CVE-2026-52959
HighCVSS 7.8Exploitation Probability (EPSS)
Low risk1th percentile — higher than 1% of all known CVEs
Summary
In the Linux kernel's sev-guest driver, a vulnerability was found where a host-controlled value is used to compute the page order when freeing a buffer. The host may return an expected buffer size, which is then used to calculate the page order, potentially leading to corruption in the page allocator.
Risk Assessment
A malicious host in a virtualized environment could exploit this vulnerability to cause kernel memory corruption, potentially leading to system crashes or privilege escalation within the guest.
Recommendation
Immediately update the Linux kernel to a version containing the fix, which uses alloc_pages_exact() and free_pages_exact() instead of computing the page order from host-controlled values.
Original NVD description (English source)

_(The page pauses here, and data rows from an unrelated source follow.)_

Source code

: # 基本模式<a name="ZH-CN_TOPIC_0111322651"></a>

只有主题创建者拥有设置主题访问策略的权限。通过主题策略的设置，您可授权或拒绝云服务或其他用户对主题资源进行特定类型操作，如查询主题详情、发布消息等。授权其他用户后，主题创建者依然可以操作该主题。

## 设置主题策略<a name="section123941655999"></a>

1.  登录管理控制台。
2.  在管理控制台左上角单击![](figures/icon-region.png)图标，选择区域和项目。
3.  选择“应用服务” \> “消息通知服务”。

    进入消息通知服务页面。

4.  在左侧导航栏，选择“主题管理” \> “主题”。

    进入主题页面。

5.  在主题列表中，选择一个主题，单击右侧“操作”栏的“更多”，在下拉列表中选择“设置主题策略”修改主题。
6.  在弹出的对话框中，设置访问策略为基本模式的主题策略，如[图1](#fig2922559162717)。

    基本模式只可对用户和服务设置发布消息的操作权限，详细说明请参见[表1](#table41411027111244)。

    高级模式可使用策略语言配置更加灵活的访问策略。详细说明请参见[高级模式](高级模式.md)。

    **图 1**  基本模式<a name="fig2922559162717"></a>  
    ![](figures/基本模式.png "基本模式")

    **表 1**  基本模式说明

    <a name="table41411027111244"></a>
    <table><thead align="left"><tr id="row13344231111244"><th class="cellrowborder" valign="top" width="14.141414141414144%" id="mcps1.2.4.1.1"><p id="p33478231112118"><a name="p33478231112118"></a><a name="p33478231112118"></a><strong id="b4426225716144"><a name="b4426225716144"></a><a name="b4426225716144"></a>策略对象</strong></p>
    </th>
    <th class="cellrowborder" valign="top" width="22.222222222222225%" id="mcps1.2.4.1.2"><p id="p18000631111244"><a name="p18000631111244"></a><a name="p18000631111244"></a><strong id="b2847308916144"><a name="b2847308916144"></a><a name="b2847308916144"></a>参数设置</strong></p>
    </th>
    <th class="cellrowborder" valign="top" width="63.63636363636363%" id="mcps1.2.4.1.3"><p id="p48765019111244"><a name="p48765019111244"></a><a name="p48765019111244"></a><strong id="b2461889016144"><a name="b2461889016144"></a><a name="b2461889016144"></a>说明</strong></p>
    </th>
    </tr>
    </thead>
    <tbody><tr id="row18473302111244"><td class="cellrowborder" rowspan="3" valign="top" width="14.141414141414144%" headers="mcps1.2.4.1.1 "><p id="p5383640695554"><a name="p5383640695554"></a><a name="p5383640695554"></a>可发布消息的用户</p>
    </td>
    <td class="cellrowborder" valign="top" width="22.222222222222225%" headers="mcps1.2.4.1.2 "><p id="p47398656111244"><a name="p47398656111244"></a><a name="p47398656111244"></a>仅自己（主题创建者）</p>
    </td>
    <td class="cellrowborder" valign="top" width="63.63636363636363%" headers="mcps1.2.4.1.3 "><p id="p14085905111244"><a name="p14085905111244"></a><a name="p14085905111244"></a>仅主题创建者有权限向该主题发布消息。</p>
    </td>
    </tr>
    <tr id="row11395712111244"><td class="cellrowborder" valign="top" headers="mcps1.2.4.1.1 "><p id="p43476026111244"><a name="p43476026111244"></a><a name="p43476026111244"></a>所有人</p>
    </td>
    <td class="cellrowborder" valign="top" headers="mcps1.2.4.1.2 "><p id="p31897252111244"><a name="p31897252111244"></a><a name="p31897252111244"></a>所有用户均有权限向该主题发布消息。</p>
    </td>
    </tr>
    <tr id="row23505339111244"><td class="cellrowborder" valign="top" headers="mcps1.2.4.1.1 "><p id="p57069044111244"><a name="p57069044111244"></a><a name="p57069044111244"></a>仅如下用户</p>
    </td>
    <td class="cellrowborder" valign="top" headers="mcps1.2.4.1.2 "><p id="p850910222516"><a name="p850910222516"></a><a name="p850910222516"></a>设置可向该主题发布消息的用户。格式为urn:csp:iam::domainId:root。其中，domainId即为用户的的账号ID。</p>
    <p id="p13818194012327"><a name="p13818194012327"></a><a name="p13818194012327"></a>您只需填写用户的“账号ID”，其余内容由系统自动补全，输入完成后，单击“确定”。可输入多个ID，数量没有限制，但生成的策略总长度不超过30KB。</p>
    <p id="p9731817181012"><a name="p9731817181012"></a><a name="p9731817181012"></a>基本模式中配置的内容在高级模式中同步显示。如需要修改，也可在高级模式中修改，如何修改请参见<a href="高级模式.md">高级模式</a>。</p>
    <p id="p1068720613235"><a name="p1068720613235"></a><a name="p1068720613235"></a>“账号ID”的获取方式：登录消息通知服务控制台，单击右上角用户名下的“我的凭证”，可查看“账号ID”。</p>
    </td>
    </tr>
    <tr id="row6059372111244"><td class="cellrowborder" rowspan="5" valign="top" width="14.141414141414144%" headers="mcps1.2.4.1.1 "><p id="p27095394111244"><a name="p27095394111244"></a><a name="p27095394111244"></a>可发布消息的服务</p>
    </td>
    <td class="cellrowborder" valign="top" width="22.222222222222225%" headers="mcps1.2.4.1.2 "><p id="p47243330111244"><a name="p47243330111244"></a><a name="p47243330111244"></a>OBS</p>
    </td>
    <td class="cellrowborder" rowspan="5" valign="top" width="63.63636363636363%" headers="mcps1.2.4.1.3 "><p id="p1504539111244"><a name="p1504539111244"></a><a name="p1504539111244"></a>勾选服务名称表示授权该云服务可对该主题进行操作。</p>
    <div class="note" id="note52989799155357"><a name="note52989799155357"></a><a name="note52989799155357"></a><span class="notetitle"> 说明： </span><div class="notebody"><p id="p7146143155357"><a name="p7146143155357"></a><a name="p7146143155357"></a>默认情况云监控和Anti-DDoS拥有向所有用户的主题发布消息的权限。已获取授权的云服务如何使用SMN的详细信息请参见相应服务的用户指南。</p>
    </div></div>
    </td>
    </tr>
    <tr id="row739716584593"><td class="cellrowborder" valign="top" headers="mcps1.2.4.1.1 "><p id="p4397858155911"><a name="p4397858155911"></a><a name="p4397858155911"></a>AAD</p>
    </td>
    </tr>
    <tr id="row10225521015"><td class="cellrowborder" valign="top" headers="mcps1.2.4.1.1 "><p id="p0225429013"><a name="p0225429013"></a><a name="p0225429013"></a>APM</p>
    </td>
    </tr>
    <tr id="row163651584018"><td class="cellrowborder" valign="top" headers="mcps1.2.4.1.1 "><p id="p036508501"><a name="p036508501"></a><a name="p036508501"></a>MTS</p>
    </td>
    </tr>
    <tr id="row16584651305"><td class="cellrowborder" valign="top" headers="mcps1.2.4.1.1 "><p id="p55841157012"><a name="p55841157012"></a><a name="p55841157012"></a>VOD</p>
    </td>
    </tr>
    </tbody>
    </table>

In the Linux kernel, the following vulnerability has been resolved: virt: sev-guest: Do not use host-controlled page order in cleanup path When issuing an extended guest request (SVM_VMGEXIT_EXT_GUEST_REQUEST), get_ext_report() allocates a buffer to retrieve a certificate blob from the host, keeping track of its size in report_req->certs_len. However, the host may return SNP_GUEST_VMM_ERR_INVALID_LEN, indicating an invalid buffer size, as well as the expected length of such buffer. get_ext_report() subsequently updates report_req->certs_len with the host-controlled value, and cleans up the buffer by computing a page order from such value. This is incorrect, as the host-provided length may not match the page order of the original allocation, potentially resulting in corruption in the page allocator. Fix this by using alloc_pages_exact() instead, and reusing @npages to compute the size passed to free_pages_exact(). For consistency, also use @npages to compute the size when allocating the pages, even though this last change has no functional effect.